Human Engineering of Foods and Impulse Control
[35:10 – 38:25]
- Modern fruit, sugar sources, and processed foods are engineered for palatability and abundance, leading to new problems.
- Adam: “We figured out how to engineer sugar to make it like cocaine for the brain, and then we give it to our kids.” [32:59]
Legalization and Overuse of Cannabis
[38:44 – 43:13]
- New problems arise as cannabis is legalized and massively potent products proliferate—discussion of “scromiting” (cannabis-induced uncontrolled vomiting).
- Adam: “Dabbing and extracts—THC up to 99%... almost a hundred times stronger than its natural form.” [40:27]
Listener Questions & Expert Answers
1. Barbell Row Substitutes for Kids
[60:04] Leslie Brook W.S.
- Substitute barbell rows with supported single-arm dumbbell rows or cable/seated rows for better mechanics with children.
- Sal: “The key is to get the shoulder blades to come back together and down; avoid shrugging.” [61:30]
- Doug: Squat rack support or bench incline allows for safer learning. [62:35]
2. Focusing on Strength, Health, but Not Seeing Aesthetic Change
[63:02] Nancy Holmes
- Be patient—stay focused on strength, sleep, libido, protein, and whole foods; the visual changes will follow.
- Dial in diet if needed, but don’t prematurely switch emphasis.
- Doug: “It’ll reveal itself.” [63:29]
3. Full-Spectrum CBD Hype and Value
[64:43] Ryan W. Richards
- Overhype period is over; high-quality CBD still delivers clinical benefits for sleep and wellness.
- Sal: “CBD enhances your body’s endocannabinoids, making you just kind of feel better.” [65:44]
4. Is It OK to Bounce Between Programs?
[66:20] Stacy Thomas Photography
- Yes, especially if it keeps you consistent. Adapt your routines (Muscle Mommy, MAPS 15, Anabolic, Suspension, etc.) to your circumstances.
- Adam: “In fact, [it’s] encouraged if it’s what keeps you working out regularly.” [67:46]
Notable Timestamps
- 03:34 — Episode’s focused glute protocol begins
- 12:37 — 60-day, 1-inch glute gain is reasonable
- 14:10 — The 3-day butt-building training split explained
- 20:00–25:13 — Online safety and sextortion conversation
- 32:20 — “Pornography is the processed food version of sex.”
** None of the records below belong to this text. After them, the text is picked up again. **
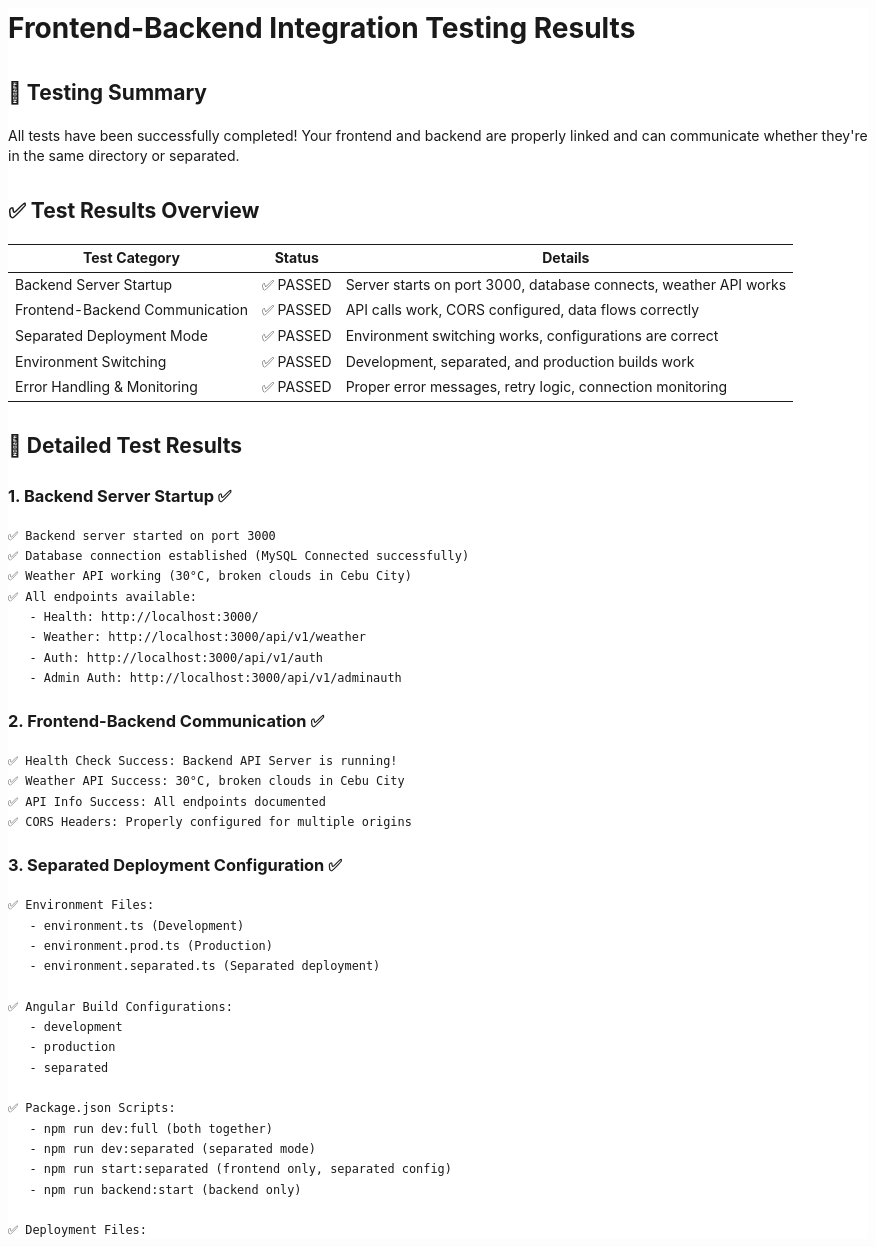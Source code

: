 # Frontend-Backend Integration Testing Results

## 🎯 **Testing Summary**

All tests have been successfully completed! Your frontend and backend are properly linked and can communicate whether they're in the same directory or separated.

## ✅ **Test Results Overview**

| Test Category | Status | Details |
|---------------|--------|---------|
| Backend Server Startup | ✅ PASSED | Server starts on port 3000, database connects, weather API works |
| Frontend-Backend Communication | ✅ PASSED | API calls work, CORS configured, data flows correctly |
| Separated Deployment Mode | ✅ PASSED | Environment switching works, configurations are correct |
| Environment Switching | ✅ PASSED | Development, separated, and production builds work |
| Error Handling & Monitoring | ✅ PASSED | Proper error messages, retry logic, connection monitoring |

## 🧪 **Detailed Test Results**

### 1. Backend Server Startup ✅
```
✅ Backend server started on port 3000
✅ Database connection established (MySQL Connected successfully)
✅ Weather API working (30°C, broken clouds in Cebu City)
✅ All endpoints available:
   - Health: http://localhost:3000/
   - Weather: http://localhost:3000/api/v1/weather
   - Auth: http://localhost:3000/api/v1/auth
   - Admin Auth: http://localhost:3000/api/v1/adminauth
```

### 2. Frontend-Backend Communication ✅
```
✅ Health Check Success: Backend API Server is running!
✅ Weather API Success: 30°C, broken clouds in Cebu City
✅ API Info Success: All endpoints documented
✅ CORS Headers: Properly configured for multiple origins
```

### 3. Separated Deployment Configuration ✅
```
✅ Environment Files:
   - environment.ts (Development)
   - environment.prod.ts (Production)
   - environment.separated.ts (Separated deployment)

✅ Angular Build Configurations:
   - development
   - production
   - separated

✅ Package.json Scripts:
   - npm run dev:full (both together)
   - npm run dev:separated (separated mode)
   - npm run start:separated (frontend only, separated config)
   - npm run backend:start (backend only)

✅ Deployment Files:
```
- 38:44 — Cannabis “scromiting” and concentration epidemic
- 60:04 — Listener Q&A section starts
The Mind Pump Approach
- Focus on fundamentals: consistent, evidence-based training and sufficient nutrition are more sustainable and effective than chasing trends or stacking on "extra" workouts.
- Minimal effective dose: Less is more for targeted muscle building.
- Long-term lens: Don’t get discouraged by slow progress—health, performance, and body composition all improve through consistency.
- Real-world examples: Clients’ struggles with scale weight versus body composition, modern challenges in food and drug culture, and how technology changes fitness and health priorities.
Summary
This episode is a goldmine for anyone wanting to build glutes, debunk diet and training myths, or understand the current fitness zeitgeist with humor and candor. The hosts offer a clear, actionable plan (both in training and diet), challenge fears about weight gain, and emphasize adapting protocols for sustainability. They also give thoughtful, real-world answers to listener questions, and aren’t afraid to detour into important societal and family topics—all making this episode rich, relevant, and highly actionable for fitness fans and everyday listeners alike.